Last night
How to find my soul a home
Where water is not thirsty
And bread loaf is not stone
I came up with one thing
And I don't believe I"m wrong
That nobody,
But nobody
Can make it our here alone.
--excerpts from "Alone,"
by Maya Angelou
Remember being fourteen? Awkward age. You didn’t seem to fit
anywhere. You looked in the mirror and all you saw were zits and maybe braces
and ugliness filling the reflection before you. You were struggling with
identity, sexuality, friendship and just about everything. Your parents drove
you up the wall and you certainly wouldn’t tell them or anybody else how you
felt.
So when I saw the movie, The Way, Way Back it was a trip
down memory lane for me. Almost anybody who has been an adolescent could
identify with Duncan the main character in the film. The movie begins in the
1980’s in a station wagon. Duncan and his mother, her mean-spirited boy friend
and his daughter are on their way to a vacation. The mother’s boyfriend yells
to the back seat and asks Duncan what does he thinks he is on a scale of one to
ten. Duncan doesn’t answer. Because the
boy-friend keeps pestering him he finally says: “I think I’m a six.” The
mother’s companion yells back: “You’re not a six—you’re a three. What do you
know? What can you do? Nothing. You’re a three.” That’s the opening scene of
the movie.
Duncan is miserable. He misses his absentee-divorced father.
He despises the mother’s caustic boy friend that keeps badgering Duncan to be
normal. The poor boy wishes he was anywhere but on that vacation. Maybe, Duncan
muses, his supposedly surrogate father is right: Maybe he really is a three.
How does he survive? Duncan begins to sneak away to an adjoining water park
called Water Wizz. There he meets Owen who gives him a secret job at the water
park. In an off-the-wall way Owen helps bring the boy into the circle of the
water-park staff. I won’t give away the rest of the movie—but in Owen, a sort
of loser in life who works at the water park—I saw a Christ figure. If you have
seen the movie you might think I’m crazy—but Owen does for the boy what Jesus
did all the way through the Gospels. In a roundabout way, Owen changes the
boy’s life.
Some reviewers say this is a totally a sappy movie. I don’t
think so. Other reviewers have said it might be one of the best movies of the
summer. Every fourteen year old needs an Owen. Somebody who will take them
seriously--let them know they count as human beings and give them a vision of
possibility for the future.
For years I have tried to find the Spanish-Journalism
teacher who taught me so much when I was fourteen and beyond. She listened to
me, made me feel important and put dreams in my head. I never did find her—but
I wonder where I would be without her nudging and patience with me and a great
many others.
So I recommend the film. It is a study of relationships and
lack of relationships in a family setting.

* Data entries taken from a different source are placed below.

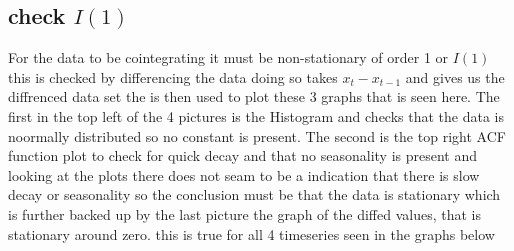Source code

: \subsection{check $I(1)$}
For the data to be cointegrating it  must be non-stationary of order 1 or $I(1)$ this is checked by differencing the data doing so takes $x_t-x_{t-1}$ and gives us the diffrenced data set the is then used to plot these 3 graphs that is seen here. The first in the top left of the 4 pictures is the Histogram and checks that the data is noormally distributed so no constant is present. The second is the top right ACF function plot to check for quick decay and that no seasonality is present and looking at the plots there does not seam to be a indication that there is slow decay or seasonality so the conclusion must be that the data is stationary which is further backed up by the last picture the graph of the diffed values, that is stationary around zero. this is true for all 4 timeseries seen in the graphs below
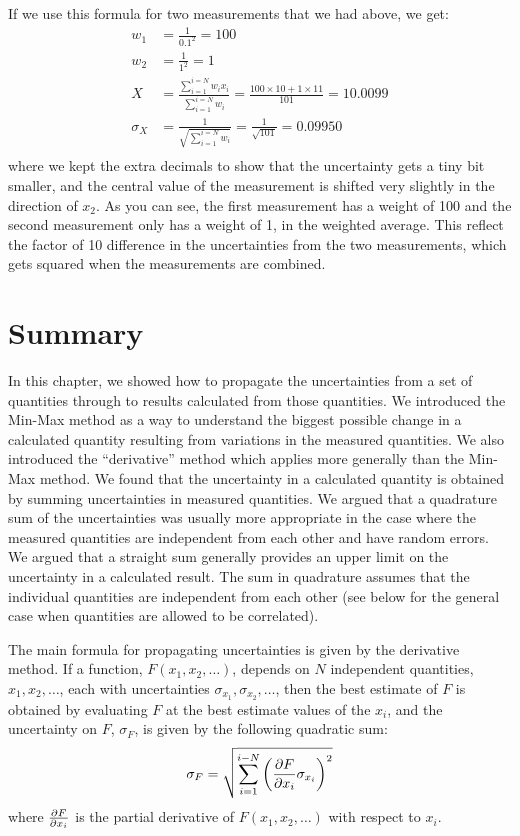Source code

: If we use this formula for two measurements that we had above, we get:
\begin{align*}
w_1 &= \frac{1}{0.1^2}=100\\
w_2 &= \frac{1}{1^2}=1\\
X &= \frac{\sum_{i=1}^{i=N}w_ix_i}{\sum_{i=1}^{i=N}w_i}=\frac{100\times 10+1\times 11}{101}=10.0099\\
\sigma_{X} &= \frac{1}{\sqrt{\sum_{i=1}^{i=N}w_i}}=\frac{1}{\sqrt{101}}=0.09950\\
\end{align*}
where we kept the extra decimals to show that the uncertainty gets a tiny bit smaller, and the central value of the measurement is shifted very slightly in the direction of $x_2$. As you can see, the first measurement has a weight of 100 and the second measurement only has a weight of 1, in the weighted average. This reflect the factor of 10 difference in the uncertainties from the two measurements, which gets squared when the measurements are combined. 

\section{Summary}
In this chapter, we showed how to propagate the uncertainties from a set of quantities through to results calculated from those quantities. We introduced the Min-Max method as a way to understand the biggest possible change in a calculated quantity resulting from variations in the measured quantities. We also introduced the ``derivative'' method which applies more generally than the Min-Max method. We found that the uncertainty in a calculated quantity is obtained by summing uncertainties in measured quantities. We argued that a quadrature sum of the uncertainties was usually more appropriate in the case where the measured quantities are independent from each other and have random errors. We argued that a straight sum generally provides an upper limit on the uncertainty in a calculated result. The sum in quadrature assumes that the individual quantities are independent from each other (see below for the general case when quantities are allowed to be correlated).

The main formula for propagating uncertainties is given by the derivative method. If a function, $F(x_1, x_2, \dots)$, depends on $N$ independent quantities, $x_1, x_2, \dots$, each with uncertainties $\sigma_{x_1}, \sigma_{x_2}, \dots$, then the best estimate of $F$ is obtained by evaluating $F$ at the best estimate values of the $x_i$, and the uncertainty on $F$, $\sigma_{F}$, is given by the following quadratic sum:
\begin{align}
\sigma_{F} = \sqrt{\sum_{i=1}^{i-N}\left(\frac{\partial F}{\partial x_i}\sigma_{x_i}\right)^2}
\end{align}
where $\frac{\partial F}{\partial x_i}$ is the partial derivative of $F(x_1, x_2, \dots)$ with respect to $x_i$.

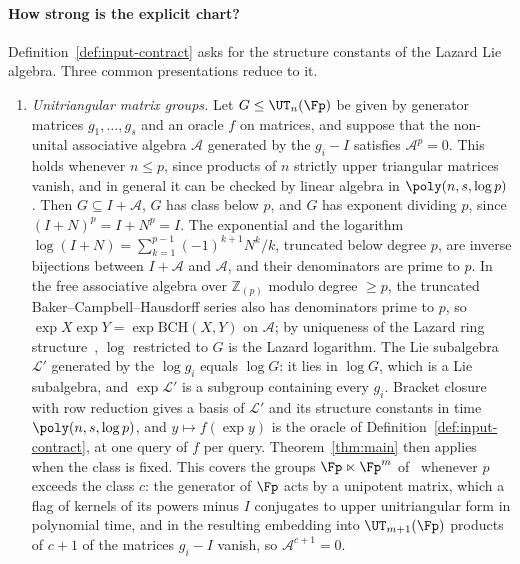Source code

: \paragraph{How strong is the explicit chart?}
Definition~\ref{def:input-contract} asks for the structure constants of the Lazard Lie algebra. Three common presentations reduce to it.
\begin{enumerate}[label=(\alph*),leftmargin=2em]
  \item \emph{Unitriangular matrix groups.} Let $G \le \UT_n(\Fp)$ be given by generator matrices $g_1,\dots,g_s$ and an oracle $f$ on matrices, and suppose that the non-unital associative algebra $\mathcal{A}$ generated by the $g_i - I$ satisfies $\mathcal{A}^p = 0$. This holds whenever $n \le p$, since products of $n$ strictly upper triangular matrices vanish, and in general it can be checked by linear algebra in $\poly(n,s,\log p)$. Then $G \subseteq I + \mathcal{A}$, $G$ has class below $p$, and $G$ has exponent dividing $p$, since $(I+N)^p = I + N^p = I$. The exponential and the logarithm $\log(I+N) = \sum_{k=1}^{p-1}(-1)^{k+1}N^k/k$, truncated below degree $p$, are inverse bijections between $I+\mathcal{A}$ and $\mathcal{A}$, and their denominators are prime to $p$. In the free associative algebra over $\mathbb{Z}_{(p)}$ modulo degree $\ge p$, the truncated Baker--Campbell--Hausdorff series also has denominators prime to $p$, so $\exp X \exp Y = \exp \mathrm{BCH}(X,Y)$ on $\mathcal{A}$; by uniqueness of the Lazard ring structure~\cite[\S10.2 and Example~10.24, p.~124]{Khukhro1998}, $\log$ restricted to $G$ is the Lazard logarithm. The Lie subalgebra $\mathcal{L}'$ generated by the $\log g_i$ equals $\log G$: it lies in $\log G$, which is a Lie subalgebra, and $\exp\mathcal{L}'$ is a subgroup containing every $g_i$. Bracket closure with row reduction gives a basis of $\mathcal{L}'$ and its structure constants in time $\poly(n,s,\log p)$, and $y \mapsto f(\exp y)$ is the oracle of Definition~\ref{def:input-contract}, at one query of $f$ per query. Theorem~\ref{thm:main} then applies when the class is fixed. This covers the groups $\Fp \ltimes \Fp^m$ of~\cite{BaconChildsVanDam2005,IvanyosSantha2015} whenever $p$ exceeds the class $c$: the generator of $\Fp$ acts by a unipotent matrix, which a flag of kernels of its powers minus $I$ conjugates to upper unitriangular form in polynomial time, and in the resulting embedding into $\UT_{m+1}(\Fp)$ products of $c+1$ of the matrices $g_i - I$ vanish, so $\mathcal{A}^{c+1} = 0$.

\end{enumerate}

Out there, all around us are
fourteen year olds who are desperate for someone to care for them and teach
them that they really are important. They’re in our churches, our schools and
the live down the street from us. This film has helped me once again to open my
eyes to some pretty important people who never say a word. And, as Maya Angelou
reminds us: “But nobody can make it out here alone.”